Fledermäuse wichtiger als Glühwein 19.10.2016 / von Rüdiger Soldt
ZitatRuhe bitte: Der Heidelberger Weihnachtsmarkt findet dieses Jahr nicht vor der Schlossruine statt. Dort leben Fledermäuse. Werden sie von Menschen gestört, sterben sie häufig.
Der Artenschutz kann den Bau neuer Autobahnen oder Bahnstrecken verzögern. Die schützenswerte Mopsfledermaus war sogar einmal dafür verantwortlich, dass für die historische Sauschwänzlebahn im Südschwarzwald ein Winterfahrverbot verhängt wurde.
Das stellte sich zwar im Nachhinein als rechtswidrig heraus – die Aufregung war dennoch groß. Vielleicht so groß wie in diesen Tagen in Heidelberg, wo die streng geschützte Zwergfledermaus sowie das „Große Mausohr“ dafür verantwortlich sind, dass die Heidelberger und viele Touristen im Stückgarten vor der Schlossruine in diesem Jahr weder Glühwein trinken noch handgeschnitzte Buchstützen kaufen können.
Umzug auf den Friedrich-Ebert-Platz
Die Aussichtsfläche vor der Schlossruine bietet in der Adventszeit einen wunderschönen Blick auf die verschneite Altstadt und das Neckartal. „Das adventliche Erlebnisangebot auf dem Schloss wird jetzt deutlich umgestaltet, damit der Schutz der bedrohten Fledermäuse zuverlässig gewährleistet werden kann“, teilte die staatliche Schlösserverwaltung in Baden-Württemberg etwas hölzern mit.
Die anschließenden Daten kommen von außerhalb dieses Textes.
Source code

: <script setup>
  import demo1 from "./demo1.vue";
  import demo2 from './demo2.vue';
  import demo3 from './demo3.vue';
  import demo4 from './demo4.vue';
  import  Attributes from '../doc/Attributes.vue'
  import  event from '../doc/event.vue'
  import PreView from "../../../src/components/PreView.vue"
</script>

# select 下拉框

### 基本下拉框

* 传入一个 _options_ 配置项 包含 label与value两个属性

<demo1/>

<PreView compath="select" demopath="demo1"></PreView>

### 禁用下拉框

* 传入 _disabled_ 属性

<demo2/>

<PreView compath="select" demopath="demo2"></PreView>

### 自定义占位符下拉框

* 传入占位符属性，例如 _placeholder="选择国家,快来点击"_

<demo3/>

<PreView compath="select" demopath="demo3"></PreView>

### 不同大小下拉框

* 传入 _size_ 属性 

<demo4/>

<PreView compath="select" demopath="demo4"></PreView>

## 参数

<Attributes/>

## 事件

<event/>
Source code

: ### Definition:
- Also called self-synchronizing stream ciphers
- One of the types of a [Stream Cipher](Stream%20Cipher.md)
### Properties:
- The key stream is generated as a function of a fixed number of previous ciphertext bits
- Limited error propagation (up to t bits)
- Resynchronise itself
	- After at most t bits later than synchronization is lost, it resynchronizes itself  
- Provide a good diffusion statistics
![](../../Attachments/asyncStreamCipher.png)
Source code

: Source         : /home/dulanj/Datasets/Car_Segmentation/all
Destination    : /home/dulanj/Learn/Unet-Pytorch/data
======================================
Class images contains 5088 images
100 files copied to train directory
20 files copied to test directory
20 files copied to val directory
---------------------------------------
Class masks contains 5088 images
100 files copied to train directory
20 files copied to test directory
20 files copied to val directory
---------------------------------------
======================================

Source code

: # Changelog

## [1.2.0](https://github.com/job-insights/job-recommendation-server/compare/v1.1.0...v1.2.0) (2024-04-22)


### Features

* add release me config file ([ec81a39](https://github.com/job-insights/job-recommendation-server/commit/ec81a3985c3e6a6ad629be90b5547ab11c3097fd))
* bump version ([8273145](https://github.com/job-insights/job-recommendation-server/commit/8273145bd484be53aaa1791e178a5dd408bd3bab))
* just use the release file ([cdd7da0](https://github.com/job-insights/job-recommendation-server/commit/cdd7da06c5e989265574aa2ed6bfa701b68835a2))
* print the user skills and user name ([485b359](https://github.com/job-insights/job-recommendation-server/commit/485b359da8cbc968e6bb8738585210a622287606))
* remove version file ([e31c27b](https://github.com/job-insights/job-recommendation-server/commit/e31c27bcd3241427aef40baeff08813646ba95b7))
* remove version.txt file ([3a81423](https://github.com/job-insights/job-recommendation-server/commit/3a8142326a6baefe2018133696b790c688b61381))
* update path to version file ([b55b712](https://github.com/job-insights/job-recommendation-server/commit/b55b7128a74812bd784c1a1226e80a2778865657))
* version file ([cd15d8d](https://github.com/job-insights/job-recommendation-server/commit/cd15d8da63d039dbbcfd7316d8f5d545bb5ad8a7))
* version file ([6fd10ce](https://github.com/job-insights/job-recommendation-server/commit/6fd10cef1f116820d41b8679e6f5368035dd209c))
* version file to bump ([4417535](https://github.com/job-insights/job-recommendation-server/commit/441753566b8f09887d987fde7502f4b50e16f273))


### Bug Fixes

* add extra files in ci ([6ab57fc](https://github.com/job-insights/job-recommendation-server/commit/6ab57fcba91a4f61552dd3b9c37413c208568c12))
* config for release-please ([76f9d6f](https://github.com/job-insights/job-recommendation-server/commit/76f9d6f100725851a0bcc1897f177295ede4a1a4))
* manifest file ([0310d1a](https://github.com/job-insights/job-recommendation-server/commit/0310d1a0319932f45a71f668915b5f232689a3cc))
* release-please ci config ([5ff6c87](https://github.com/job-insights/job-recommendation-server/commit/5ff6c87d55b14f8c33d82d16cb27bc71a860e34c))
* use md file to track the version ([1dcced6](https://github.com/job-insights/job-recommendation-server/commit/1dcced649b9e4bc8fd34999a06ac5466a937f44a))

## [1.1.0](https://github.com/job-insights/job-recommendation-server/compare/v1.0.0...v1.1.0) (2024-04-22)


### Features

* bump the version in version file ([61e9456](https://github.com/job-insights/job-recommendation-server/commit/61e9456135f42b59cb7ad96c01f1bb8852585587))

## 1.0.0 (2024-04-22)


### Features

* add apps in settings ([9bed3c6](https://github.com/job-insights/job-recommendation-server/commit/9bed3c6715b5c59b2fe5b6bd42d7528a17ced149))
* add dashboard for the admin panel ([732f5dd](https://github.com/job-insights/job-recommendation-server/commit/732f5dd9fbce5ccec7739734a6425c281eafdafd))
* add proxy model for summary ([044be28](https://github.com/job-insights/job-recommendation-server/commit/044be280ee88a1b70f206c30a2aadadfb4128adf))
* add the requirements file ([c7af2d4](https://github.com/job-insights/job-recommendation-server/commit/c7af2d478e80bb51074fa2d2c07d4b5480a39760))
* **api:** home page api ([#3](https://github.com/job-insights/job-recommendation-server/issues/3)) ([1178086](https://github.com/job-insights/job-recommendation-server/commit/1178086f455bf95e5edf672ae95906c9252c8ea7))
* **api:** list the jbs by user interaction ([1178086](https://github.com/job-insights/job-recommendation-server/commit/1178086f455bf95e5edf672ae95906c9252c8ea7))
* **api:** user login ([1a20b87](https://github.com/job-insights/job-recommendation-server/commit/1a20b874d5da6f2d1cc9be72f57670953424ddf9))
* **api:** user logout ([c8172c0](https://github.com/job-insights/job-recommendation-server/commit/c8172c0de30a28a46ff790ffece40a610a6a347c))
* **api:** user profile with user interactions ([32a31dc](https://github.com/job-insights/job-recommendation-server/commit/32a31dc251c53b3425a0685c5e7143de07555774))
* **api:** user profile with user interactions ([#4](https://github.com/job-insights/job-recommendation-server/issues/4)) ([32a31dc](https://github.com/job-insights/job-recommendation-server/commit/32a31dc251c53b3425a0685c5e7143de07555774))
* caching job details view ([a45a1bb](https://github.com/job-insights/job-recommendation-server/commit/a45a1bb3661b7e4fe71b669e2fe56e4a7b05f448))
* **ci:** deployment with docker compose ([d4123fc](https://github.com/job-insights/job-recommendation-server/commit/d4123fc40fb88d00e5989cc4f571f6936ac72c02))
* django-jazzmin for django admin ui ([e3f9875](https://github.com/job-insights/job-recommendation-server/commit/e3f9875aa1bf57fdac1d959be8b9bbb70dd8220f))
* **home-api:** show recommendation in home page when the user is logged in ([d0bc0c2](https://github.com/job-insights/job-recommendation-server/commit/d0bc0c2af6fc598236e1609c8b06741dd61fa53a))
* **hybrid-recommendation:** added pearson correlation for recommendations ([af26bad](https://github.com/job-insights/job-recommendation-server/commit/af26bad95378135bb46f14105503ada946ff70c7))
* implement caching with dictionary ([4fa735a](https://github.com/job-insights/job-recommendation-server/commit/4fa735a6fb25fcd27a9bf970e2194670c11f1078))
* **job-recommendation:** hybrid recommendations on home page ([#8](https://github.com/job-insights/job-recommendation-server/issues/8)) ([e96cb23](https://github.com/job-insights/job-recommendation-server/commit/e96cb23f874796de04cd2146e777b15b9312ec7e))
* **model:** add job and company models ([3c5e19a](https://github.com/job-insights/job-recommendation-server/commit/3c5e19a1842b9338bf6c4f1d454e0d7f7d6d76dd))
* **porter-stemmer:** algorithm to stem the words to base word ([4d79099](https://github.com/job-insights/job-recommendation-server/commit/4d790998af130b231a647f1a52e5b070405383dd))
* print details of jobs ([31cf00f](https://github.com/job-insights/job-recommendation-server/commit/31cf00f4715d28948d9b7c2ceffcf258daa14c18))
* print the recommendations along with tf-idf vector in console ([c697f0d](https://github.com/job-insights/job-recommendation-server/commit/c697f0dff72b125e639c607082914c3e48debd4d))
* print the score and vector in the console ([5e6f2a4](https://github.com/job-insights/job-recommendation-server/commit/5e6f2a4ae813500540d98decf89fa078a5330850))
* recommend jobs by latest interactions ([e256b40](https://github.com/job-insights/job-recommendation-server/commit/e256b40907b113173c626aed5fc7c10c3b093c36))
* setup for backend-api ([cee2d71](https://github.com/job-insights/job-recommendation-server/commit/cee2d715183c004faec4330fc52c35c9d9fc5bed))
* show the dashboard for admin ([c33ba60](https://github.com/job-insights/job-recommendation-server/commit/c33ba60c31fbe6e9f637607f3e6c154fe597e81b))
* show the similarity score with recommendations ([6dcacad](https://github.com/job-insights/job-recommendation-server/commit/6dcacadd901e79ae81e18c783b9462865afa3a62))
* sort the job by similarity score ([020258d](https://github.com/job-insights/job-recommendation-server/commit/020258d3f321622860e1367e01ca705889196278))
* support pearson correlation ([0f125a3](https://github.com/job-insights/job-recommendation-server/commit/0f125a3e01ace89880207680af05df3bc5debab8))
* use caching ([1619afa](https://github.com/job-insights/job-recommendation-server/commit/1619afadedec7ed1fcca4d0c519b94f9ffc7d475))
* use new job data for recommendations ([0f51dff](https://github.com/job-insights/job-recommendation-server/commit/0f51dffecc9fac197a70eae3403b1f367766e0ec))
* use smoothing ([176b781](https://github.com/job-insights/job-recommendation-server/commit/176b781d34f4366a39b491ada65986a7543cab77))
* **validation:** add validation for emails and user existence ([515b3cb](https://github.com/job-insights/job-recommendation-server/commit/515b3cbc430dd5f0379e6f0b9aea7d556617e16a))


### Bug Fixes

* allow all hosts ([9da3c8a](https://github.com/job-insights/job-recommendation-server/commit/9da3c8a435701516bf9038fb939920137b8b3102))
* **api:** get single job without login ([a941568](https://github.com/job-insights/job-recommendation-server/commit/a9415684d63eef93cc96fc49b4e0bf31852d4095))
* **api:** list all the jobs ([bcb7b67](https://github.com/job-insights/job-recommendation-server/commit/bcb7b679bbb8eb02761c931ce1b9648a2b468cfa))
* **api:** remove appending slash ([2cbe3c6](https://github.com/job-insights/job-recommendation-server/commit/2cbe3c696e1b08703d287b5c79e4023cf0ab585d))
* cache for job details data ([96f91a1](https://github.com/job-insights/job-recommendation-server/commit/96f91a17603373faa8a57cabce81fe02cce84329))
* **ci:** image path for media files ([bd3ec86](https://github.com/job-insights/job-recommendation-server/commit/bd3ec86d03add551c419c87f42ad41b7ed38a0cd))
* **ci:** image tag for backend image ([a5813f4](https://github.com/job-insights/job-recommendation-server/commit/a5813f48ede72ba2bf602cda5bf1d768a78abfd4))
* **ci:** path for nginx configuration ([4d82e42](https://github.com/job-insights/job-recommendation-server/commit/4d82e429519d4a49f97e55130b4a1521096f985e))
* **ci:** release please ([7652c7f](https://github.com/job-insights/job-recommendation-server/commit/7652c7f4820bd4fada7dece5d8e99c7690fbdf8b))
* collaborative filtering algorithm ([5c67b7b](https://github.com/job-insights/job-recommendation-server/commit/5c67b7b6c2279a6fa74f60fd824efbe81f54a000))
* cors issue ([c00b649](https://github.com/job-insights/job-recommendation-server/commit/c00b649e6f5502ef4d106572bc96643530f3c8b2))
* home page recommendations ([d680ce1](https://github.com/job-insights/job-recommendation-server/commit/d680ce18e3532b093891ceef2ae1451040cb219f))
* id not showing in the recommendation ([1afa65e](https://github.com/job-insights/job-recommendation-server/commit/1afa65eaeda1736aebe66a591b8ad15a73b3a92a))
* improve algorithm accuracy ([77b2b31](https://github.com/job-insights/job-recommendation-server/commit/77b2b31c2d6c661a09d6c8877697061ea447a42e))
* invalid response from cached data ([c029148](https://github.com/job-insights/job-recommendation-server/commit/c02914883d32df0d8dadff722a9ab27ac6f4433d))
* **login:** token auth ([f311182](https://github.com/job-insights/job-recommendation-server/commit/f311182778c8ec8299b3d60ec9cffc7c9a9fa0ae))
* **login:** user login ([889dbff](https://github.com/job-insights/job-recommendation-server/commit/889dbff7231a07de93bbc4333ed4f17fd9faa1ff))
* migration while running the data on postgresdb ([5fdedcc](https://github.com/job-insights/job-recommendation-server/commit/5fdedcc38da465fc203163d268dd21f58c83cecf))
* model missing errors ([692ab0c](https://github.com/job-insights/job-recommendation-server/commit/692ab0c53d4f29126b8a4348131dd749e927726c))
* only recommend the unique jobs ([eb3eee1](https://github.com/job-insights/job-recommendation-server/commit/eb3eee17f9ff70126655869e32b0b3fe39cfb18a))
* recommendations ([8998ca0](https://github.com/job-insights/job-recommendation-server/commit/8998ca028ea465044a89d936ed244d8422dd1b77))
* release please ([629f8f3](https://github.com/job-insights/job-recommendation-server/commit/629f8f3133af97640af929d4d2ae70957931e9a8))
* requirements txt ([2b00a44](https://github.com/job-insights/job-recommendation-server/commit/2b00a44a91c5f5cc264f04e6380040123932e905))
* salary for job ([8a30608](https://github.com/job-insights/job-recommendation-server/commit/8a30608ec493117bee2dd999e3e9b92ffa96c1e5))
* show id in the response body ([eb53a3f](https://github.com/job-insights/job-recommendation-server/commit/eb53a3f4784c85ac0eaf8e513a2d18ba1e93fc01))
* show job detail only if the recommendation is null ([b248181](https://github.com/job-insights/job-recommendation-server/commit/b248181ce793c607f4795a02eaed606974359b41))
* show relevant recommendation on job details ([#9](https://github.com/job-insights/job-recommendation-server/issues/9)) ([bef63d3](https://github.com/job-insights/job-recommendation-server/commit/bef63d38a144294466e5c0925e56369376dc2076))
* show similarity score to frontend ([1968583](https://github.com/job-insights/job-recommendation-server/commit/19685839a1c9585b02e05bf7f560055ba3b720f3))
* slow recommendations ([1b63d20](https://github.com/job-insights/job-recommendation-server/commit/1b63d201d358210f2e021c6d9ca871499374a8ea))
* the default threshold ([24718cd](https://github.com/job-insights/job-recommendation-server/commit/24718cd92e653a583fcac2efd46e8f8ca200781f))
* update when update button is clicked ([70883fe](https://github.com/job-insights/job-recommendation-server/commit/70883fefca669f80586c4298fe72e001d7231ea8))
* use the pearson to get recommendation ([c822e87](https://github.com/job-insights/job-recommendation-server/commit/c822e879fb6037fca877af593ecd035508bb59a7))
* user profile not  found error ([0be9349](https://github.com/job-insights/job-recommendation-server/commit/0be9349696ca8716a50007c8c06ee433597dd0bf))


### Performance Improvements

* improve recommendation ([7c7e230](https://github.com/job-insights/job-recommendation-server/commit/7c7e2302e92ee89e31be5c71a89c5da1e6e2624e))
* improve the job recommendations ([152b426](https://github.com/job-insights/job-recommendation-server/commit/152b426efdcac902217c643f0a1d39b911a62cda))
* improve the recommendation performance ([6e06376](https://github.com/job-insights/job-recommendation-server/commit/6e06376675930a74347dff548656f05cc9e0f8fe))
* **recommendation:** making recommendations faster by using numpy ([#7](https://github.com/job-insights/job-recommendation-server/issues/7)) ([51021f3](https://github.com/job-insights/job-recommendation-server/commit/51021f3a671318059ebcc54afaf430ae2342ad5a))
Es sei keine leichte Entscheidung gewesen, aber mittelfristig sei der Bestand der Heidelberger Schlossfledermäuse gefährdet gewesen.
Der kleine, edlere Teil des Heidelberger Weihnachtsmarktes mit vielen Kunstgewerbeständen und anspruchsvollerer Kulinarik soll deshalb möglichst komplett auf den Friedrich-Ebert-Platz umziehen. „Der Weihnachtsmarkt auf dem Schloss war mal ein Geheimtipp. In den vergangenen Jahren ist der Platz aber geradezu überrannt worden. Dass der Heidelberger Weihnachtsmarkt wegen der Fledermäuse insgesamt abgesagt wird, ist natürlich Quatsch“, sagt der Sprecher der Stadt Heidelberg. Den Weihnachtsmarkt auf dem Platz am Königstuhl gibt es erst seit 2010; im vergangenen Jahr hatte nur dieser Teil des Adventsmarktes in drei Wochen etwa 60 000 Besucher.
Nach Angaben der Schlösserverwaltung ist die Ruine der pfälzischen Kurfürsten heute das größte Fledermaus-Winterquartier in Nordbaden. Die Tiere nutzen die Palastbauten, die Türme und die Kasematten gern für ihren Winterschlaf – werden sie von Menschen gestört, sterben sie häufig. Die Population soll sich durch die adventliche Ruhestörung in den vergangenen Jahren sogar halbiert haben. Die Schlösserverwaltung will auf ein „stimmungsvolles Angebot in der Adventszeit in der romantischen Schlossruine“ dennoch nicht verzichten: In der Vorweihnachtszeit soll im Innenhof nun ein Wettbewerb kurpfälzischer Chöre stattfinden.